By far, the most advanced use of the Bioperl toolkit has come through the EnsEMBL (Hubbard et al. 2002) project. The basic sequence handling, file format parsing, and sequence features for annotation model have been used as building blocks for automatically annotating the Danio rerio, Drosophila melanogastor, Takifugu rubripes, Homo sapiens, Anopheles gambiae, and Mus musculus genomes (http://www.ensembl.org).
Additionally, the Genquire (Wilkinson et al. 2002) annotation package is built on top of the Bioperl object model and stores sequence and annotation data in a relational database. The interactive sequence-rendering capabilities are partitioned into a specific Bioperl package called bioperl-gui.

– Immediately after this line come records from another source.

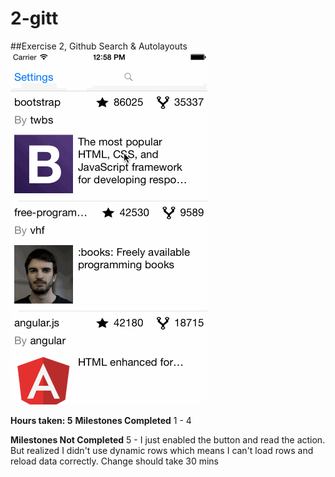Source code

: # 2-gitt

##Exercise 2, Github Search & Autolayouts
![alt tag](https://github.com/vizhang/2-gitt/blob/master/2-github.gif)

**Hours taken: 5**
**Milestones Completed**
1 - 4

**Milestones Not Completed**
5 - I just enabled the button and read the action. But realized I didn't use dynamic rows which means I can't load rows and reload data correctly. Change should take 30 mins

The Generic Model Organism Browser (GBrowse) (L.D. Stein, A. Day, T. Harris, A. Arva, S. Shu, S. Lewis, and C. Mungall, in prep.), Distributed Annotation System Perl (DAS) server (Dowell et al. 2001), and TFBS (Lenhard and Wasserman 2002) all use the Bioperl object model to describe sequences and Bioperl tools to complete analyses. The GBrowse system is a Web interface to databases of features for a genome project. The DAS system provides researchers a means to annotate sequences locally and publish the annotations to the community via the DAS XML protocol. TFBS provides a Perl implementation of objects for DNA sequence pattern representation by matrix profiles, with associated methods for searching the sequences for the occurrence of patterns, pattern storage, and generation of new patterns. The implementation uses Bioperl sequence, alignment, sequence features, and feature pair objects.
Interoperability
Sometimes the best solution for a bioinformatics problem is a hybrid of multiple tools. Providing interoperability between languages allows a programmer using the toolkit to build components using work done in other languages and projects. These tools, written in different programming languages such as C, Java, and Python, can be used within a Perl program simply by invoking them (a process often called shelling out). In some situations, these tools require that data be available in a certain format or within a certain database. Bioperl provides software layers that can, for example, populate a database with sequence information that can be accessed and used to generate an interactive graphical interface provided by the Biojava toolkit. In other cases, Bioperl is used to create files in a format recognized by other programs so that they can perform their analyses.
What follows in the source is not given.